→ What the task requires
Where does the word "delar" show up in the records? Copy every line that holds it.

::::::::

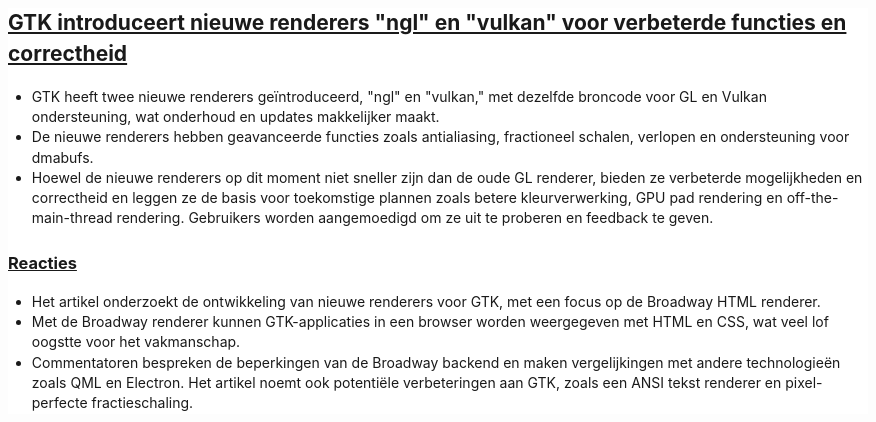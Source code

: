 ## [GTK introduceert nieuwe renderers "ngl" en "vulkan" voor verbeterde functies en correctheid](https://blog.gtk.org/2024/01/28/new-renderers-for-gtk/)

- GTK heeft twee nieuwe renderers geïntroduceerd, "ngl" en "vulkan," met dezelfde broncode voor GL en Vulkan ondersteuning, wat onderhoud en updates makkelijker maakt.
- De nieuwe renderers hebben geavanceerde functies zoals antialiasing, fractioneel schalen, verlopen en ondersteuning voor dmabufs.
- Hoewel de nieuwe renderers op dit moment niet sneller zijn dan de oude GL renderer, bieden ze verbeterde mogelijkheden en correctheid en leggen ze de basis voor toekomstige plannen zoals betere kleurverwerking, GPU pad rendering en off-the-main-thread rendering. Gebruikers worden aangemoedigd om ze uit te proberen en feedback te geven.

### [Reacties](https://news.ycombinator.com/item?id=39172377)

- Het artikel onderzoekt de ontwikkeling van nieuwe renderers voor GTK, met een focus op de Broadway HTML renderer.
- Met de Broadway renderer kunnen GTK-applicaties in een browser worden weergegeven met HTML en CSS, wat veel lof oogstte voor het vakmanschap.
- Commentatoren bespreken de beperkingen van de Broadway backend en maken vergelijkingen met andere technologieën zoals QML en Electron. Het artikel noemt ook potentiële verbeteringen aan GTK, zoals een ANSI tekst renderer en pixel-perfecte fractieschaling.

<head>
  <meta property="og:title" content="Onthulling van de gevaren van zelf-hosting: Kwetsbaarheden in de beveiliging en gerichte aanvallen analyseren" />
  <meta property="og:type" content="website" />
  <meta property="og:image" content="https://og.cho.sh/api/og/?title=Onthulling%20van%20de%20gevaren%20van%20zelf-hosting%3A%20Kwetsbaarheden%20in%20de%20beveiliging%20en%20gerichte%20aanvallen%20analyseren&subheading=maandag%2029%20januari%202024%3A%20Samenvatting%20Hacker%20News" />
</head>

::::::::

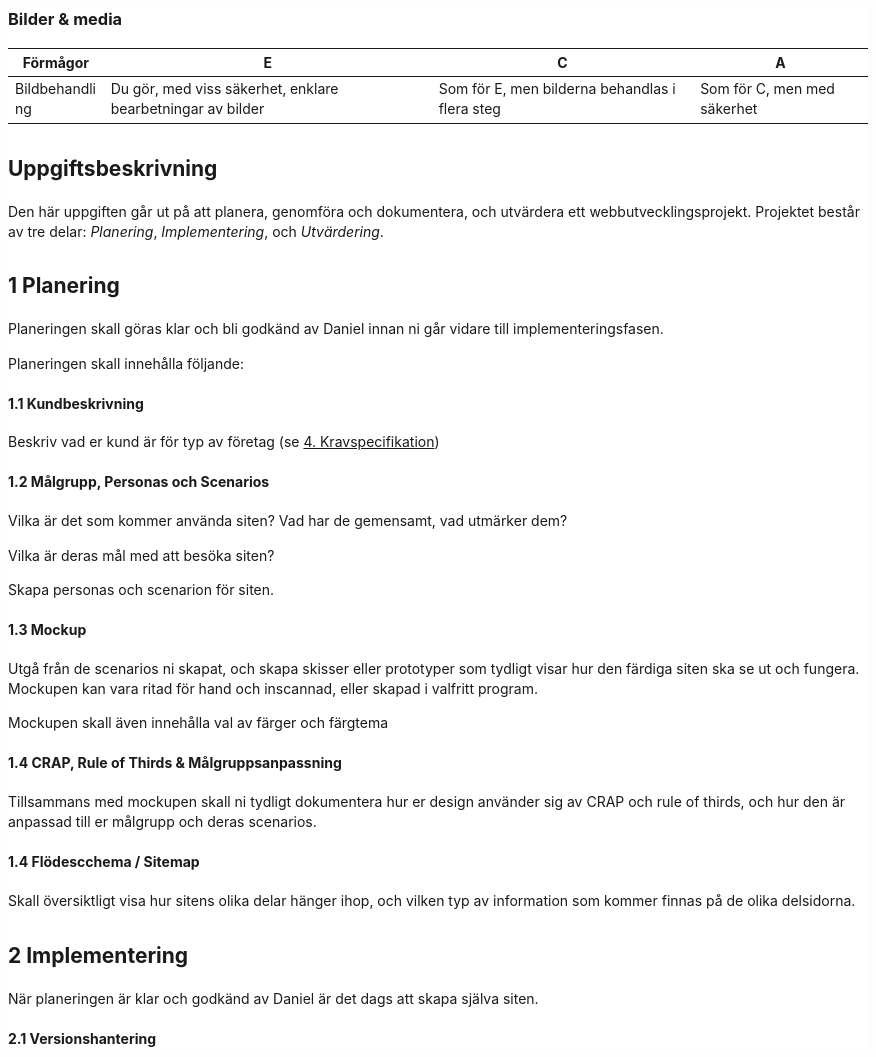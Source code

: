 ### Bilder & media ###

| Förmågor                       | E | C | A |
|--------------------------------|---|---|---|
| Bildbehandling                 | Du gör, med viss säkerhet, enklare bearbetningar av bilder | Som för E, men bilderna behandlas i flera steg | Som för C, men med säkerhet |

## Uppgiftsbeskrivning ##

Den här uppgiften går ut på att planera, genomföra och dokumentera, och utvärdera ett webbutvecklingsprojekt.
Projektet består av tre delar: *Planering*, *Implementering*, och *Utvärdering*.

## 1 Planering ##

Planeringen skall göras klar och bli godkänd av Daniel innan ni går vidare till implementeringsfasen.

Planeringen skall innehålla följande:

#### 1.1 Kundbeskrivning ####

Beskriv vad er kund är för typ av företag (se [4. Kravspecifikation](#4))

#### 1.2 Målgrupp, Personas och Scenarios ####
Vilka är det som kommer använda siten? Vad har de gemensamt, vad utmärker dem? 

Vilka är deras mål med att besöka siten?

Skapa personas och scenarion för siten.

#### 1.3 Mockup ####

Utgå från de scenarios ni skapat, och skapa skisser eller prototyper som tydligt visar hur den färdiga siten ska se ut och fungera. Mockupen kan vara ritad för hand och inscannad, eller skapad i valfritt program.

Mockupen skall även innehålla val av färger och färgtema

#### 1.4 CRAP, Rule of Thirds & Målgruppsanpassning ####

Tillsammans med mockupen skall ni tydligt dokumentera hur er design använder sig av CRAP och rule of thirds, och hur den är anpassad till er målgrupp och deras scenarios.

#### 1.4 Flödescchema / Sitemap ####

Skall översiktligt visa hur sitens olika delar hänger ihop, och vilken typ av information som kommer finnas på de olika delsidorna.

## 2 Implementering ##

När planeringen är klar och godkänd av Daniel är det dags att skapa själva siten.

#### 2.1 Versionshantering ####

::::::::

→ Response area
Projektet består av tre delar: *Planering*, *Implementering*, och *Utvärdering*.
Skall översiktligt visa hur sitens olika delar hänger ihop, och vilken typ av information som kommer finnas på de olika delsidorna.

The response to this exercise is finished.